__WHAT IS BEING ASKED__
Exact copy, no pictures: take the lines of the listing below from the first through the one containing "Mobilizing Potential of".

__DATASET ENTRIES__
----

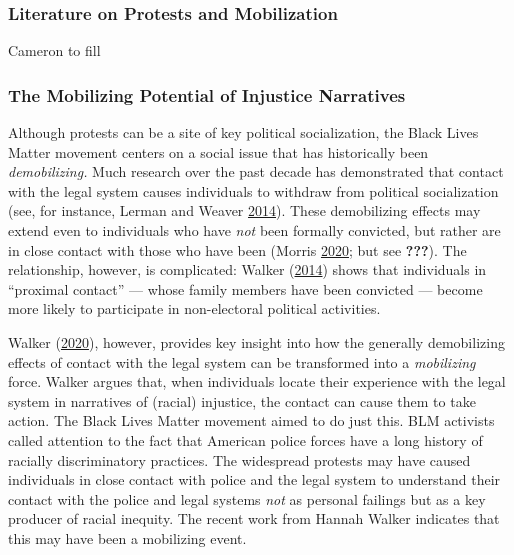 \documentclass[
  12pt,
]{article}
\begin{document}
\hypertarget{literature-on-protests-and-mobilization}{%
\subsubsection*{Literature on Protests and Mobilization}\label{literature-on-protests-and-mobilization}}

Cameron to fill

\hypertarget{the-mobilizing-potential-of-injustice-narratives}{%
\subsubsection*{The Mobilizing Potential of Injustice Narratives}\label{the-mobilizing-potential-of-injustice-narratives}}

Although protests can be a site of key political socialization, the Black Lives Matter movement centers on a social issue that has historically been \emph{demobilizing.} Much research over the past decade has demonstrated that contact with the legal system causes individuals to withdraw from political socialization (see, for instance, Lerman and Weaver \protect\hyperlink{ref-Lerman2014}{2014}). These demobilizing effects may extend even to individuals who have \emph{not} been formally convicted, but rather are in close contact with those who have been (Morris \protect\hyperlink{ref-Morris2020}{2020}; but see {\textbf{???}}). The relationship, however, is complicated: Walker (\protect\hyperlink{ref-Walker2014}{2014}) shows that individuals in ``proximal contact'' --- whose family members have been convicted --- become more likely to participate in non-electoral political activities.

Walker (\protect\hyperlink{ref-Walker2020}{2020}), however, provides key insight into how the generally demobilizing effects of contact with the legal system can be transformed into a \emph{mobilizing} force. Walker argues that, when individuals locate their experience with the legal system in narratives of (racial) injustice, the contact can cause them to take action. The Black Lives Matter movement aimed to do just this. BLM activists called attention to the fact that American police forces have a long history of racially discriminatory practices. The widespread protests may have caused individuals in close contact with police and the legal system to understand their contact with the police and legal systems \emph{not} as personal failings but as a key producer of racial inequity. The recent work from Hannah Walker indicates that this may have been a mobilizing event.
\end{document}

----

__WRITTEN ANSWER__
 \documentclass[
  12pt,
]{article}
\begin{document}
\hypertarget{literature-on-protests-and-mobilization}{%
\subsubsection*{Literature on Protests and Mobilization}\label{literature-on-protests-and-mobilization}}

Cameron to fill

\hypertarget{the-mobilizing-potential-of-injustice-narratives}{%
\subsubsection*{The Mobilizing Potential of Injustice Narratives}\label{the-mobilizing-potential-of-injustice-narratives}}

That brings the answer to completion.